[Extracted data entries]
----------------
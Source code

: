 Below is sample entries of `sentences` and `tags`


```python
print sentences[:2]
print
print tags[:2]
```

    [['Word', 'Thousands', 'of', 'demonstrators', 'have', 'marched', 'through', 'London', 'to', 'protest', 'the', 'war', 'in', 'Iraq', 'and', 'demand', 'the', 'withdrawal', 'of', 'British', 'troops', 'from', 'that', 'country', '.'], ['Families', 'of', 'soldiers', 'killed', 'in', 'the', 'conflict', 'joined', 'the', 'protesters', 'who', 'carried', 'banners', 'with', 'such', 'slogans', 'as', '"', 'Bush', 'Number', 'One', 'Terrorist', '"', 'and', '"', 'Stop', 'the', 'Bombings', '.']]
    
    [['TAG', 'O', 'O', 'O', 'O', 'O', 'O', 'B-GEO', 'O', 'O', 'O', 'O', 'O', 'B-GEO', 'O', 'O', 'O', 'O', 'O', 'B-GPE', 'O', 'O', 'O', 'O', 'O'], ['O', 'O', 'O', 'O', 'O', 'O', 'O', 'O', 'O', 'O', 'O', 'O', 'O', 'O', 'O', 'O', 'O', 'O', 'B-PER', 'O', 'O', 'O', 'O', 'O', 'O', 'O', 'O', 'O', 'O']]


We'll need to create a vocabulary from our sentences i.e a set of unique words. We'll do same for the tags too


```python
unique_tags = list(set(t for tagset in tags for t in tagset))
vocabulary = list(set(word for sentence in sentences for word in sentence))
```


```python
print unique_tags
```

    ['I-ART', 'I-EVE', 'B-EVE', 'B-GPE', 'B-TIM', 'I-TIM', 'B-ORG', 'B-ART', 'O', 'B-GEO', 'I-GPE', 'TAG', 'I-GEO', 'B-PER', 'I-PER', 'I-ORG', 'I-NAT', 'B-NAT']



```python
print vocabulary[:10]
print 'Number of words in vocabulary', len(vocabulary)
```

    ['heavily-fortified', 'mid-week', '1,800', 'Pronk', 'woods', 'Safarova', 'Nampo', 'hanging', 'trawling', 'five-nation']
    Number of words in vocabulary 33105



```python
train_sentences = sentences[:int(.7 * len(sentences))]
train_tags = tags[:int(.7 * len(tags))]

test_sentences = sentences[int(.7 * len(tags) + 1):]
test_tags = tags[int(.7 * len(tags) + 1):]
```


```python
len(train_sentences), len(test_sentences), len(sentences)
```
----------------
**Problem:**
Produce the records once again, exactly as they stand above.

**Response area:**
Source code

: Below is sample entries of `sentences` and `tags`


```python
print sentences[:2]
print
print tags[:2]
```

    [['Word', 'Thousands', 'of', 'demonstrators', 'have', 'marched', 'through', 'London', 'to', 'protest', 'the', 'war', 'in', 'Iraq', 'and', 'demand', 'the', 'withdrawal', 'of', 'British', 'troops', 'from', 'that', 'country', '.'], ['Families', 'of', 'soldiers', 'killed', 'in', 'the', 'conflict', 'joined', 'the', 'protesters', 'who', 'carried', 'banners', 'with', 'such', 'slogans', 'as', '"', 'Bush', 'Number', 'One', 'Terrorist', '"', 'and', '"', 'Stop', 'the', 'Bombings', '.']]
    
    [['TAG', 'O', 'O', 'O', 'O', 'O', 'O', 'B-GEO', 'O', 'O', 'O', 'O', 'O', 'B-GEO', 'O', 'O', 'O', 'O', 'O', 'B-GPE', 'O', 'O', 'O', 'O', 'O'], ['O', 'O', 'O', 'O', 'O', 'O', 'O', 'O', 'O', 'O', 'O', 'O', 'O', 'O', 'O', 'O', 'O', 'O', 'B-PER', 'O', 'O', 'O', 'O', 'O', 'O', 'O', 'O', 'O', 'O']]


We'll need to create a vocabulary from our sentences i.e a set of unique words. We'll do same for the tags too


```python
unique_tags = list(set(t for tagset in tags for t in tagset))
vocabulary = list(set(word for sentence in sentences for word in sentence))
```


```python
print unique_tags
```

    ['I-ART', 'I-EVE', 'B-EVE', 'B-GPE', 'B-TIM', 'I-TIM', 'B-ORG', 'B-ART', 'O', 'B-GEO', 'I-GPE', 'TAG', 'I-GEO', 'B-PER', 'I-PER', 'I-ORG', 'I-NAT', 'B-NAT']



```python
print vocabulary[:10]
print 'Number of words in vocabulary', len(vocabulary)
```

    ['heavily-fortified', 'mid-week', '1,800', 'Pronk', 'woods', 'Safarova', 'Nampo', 'hanging', 'trawling', 'five-nation']
    Number of words in vocabulary 33105



```python
train_sentences = sentences[:int(.7 * len(sentences))]
train_tags = tags[:int(.7 * len(tags))]

test_sentences = sentences[int(.7 * len(tags) + 1):]
test_tags = tags[int(.7 * len(tags) + 1):]
```


```python
len(train_sentences), len(test_sentences), len(sentences)
```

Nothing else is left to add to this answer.